2) Metal skates, the kind you’d steal from your buddy’s kid sister, strap onto your sneakers, and rumble noisily down “Death Hill” in, hoping nobody stretched a water hose across the sidewalk.
Metal skates were cheap and flimsy, and the only kind anybody I knew had. But, hey, they had wheels, and any kind of wheels were better than no wheels. Plus, we’d discovered you could pull the skates apart, nail the wheels to the bottom of a board, then stick a fruit crate on the front and, voilà, you had a crate-scooter! Of course, these tended to disintegrate, sending splintered wood and body parts everywhere. Still, they were kinda like surfing. And surfing was the gnarliest thing on the planet!
Then we heard about something called “skateboards.” Apparently, surfers would sometimes build crate-less scooters and go “sidewalk surfin’!”

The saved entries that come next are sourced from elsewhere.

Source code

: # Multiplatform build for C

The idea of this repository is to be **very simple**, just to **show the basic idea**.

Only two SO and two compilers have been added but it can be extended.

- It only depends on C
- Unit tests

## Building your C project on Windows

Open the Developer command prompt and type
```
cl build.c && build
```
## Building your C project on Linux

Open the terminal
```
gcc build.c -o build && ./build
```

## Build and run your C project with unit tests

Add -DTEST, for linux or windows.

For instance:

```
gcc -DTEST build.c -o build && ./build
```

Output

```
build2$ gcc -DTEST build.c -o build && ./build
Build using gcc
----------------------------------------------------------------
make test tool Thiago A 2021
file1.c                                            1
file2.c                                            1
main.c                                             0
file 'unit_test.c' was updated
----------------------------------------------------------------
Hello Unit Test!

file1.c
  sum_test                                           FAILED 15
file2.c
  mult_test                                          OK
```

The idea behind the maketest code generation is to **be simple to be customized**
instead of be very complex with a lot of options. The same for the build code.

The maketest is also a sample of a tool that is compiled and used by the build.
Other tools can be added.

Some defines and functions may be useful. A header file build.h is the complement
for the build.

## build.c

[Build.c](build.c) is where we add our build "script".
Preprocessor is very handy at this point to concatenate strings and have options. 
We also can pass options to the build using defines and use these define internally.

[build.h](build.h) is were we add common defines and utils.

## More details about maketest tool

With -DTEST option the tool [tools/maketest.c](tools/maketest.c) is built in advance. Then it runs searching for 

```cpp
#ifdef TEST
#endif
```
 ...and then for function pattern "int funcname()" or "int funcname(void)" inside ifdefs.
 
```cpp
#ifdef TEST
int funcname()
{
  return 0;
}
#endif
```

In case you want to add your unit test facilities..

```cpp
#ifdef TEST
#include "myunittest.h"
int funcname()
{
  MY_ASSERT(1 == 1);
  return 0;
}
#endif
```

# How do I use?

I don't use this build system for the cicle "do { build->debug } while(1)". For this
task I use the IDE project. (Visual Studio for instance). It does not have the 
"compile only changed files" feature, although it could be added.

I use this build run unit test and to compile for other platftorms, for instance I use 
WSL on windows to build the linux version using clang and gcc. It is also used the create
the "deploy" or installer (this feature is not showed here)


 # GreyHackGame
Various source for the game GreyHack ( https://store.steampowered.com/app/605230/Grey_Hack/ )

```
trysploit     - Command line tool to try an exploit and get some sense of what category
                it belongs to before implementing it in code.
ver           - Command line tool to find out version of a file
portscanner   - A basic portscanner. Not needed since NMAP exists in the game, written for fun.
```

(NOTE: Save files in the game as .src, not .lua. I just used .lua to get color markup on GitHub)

We built one the next day!
Our first skateboards were metal skate wheels nailed onto two-by-fours. They lasted roughly as long as our crate-scooters had. Which is to say, exactly one trip down Death Hill before hitting a rock or a speck of dust and becoming airborne. But, hey, we were sidewalk surfin’, and there was no going back!
We soon discovered the sidewalks at our grammar school were smoother and featured virtually no cars backing out of driveways. We went everywhere on our little stone age skateboards.
Until one day…
My dad brought home a commercially-made “Chicago” skateboard, with better metal wheels, and a thinner board you could actually turn! Sort of.
Then, a short time later, a surf company started making “pro” skateboards. They had stringers, clay wheels that turned like a dream–and they actually looked like surfboards!
I got one for Christmas. A friend even got a “longboard.” It was so big that three of us could ride it, trading off roles as Captain, Engine Room, and Rudder Operator.
Skateboarding eventually became an Olympic-level sport, leaving us cave dwellers in the dust. Or splayed across somebody’s driveway, at any rate. But I’ll never forget the day…
My buddies and I invented skateboarding.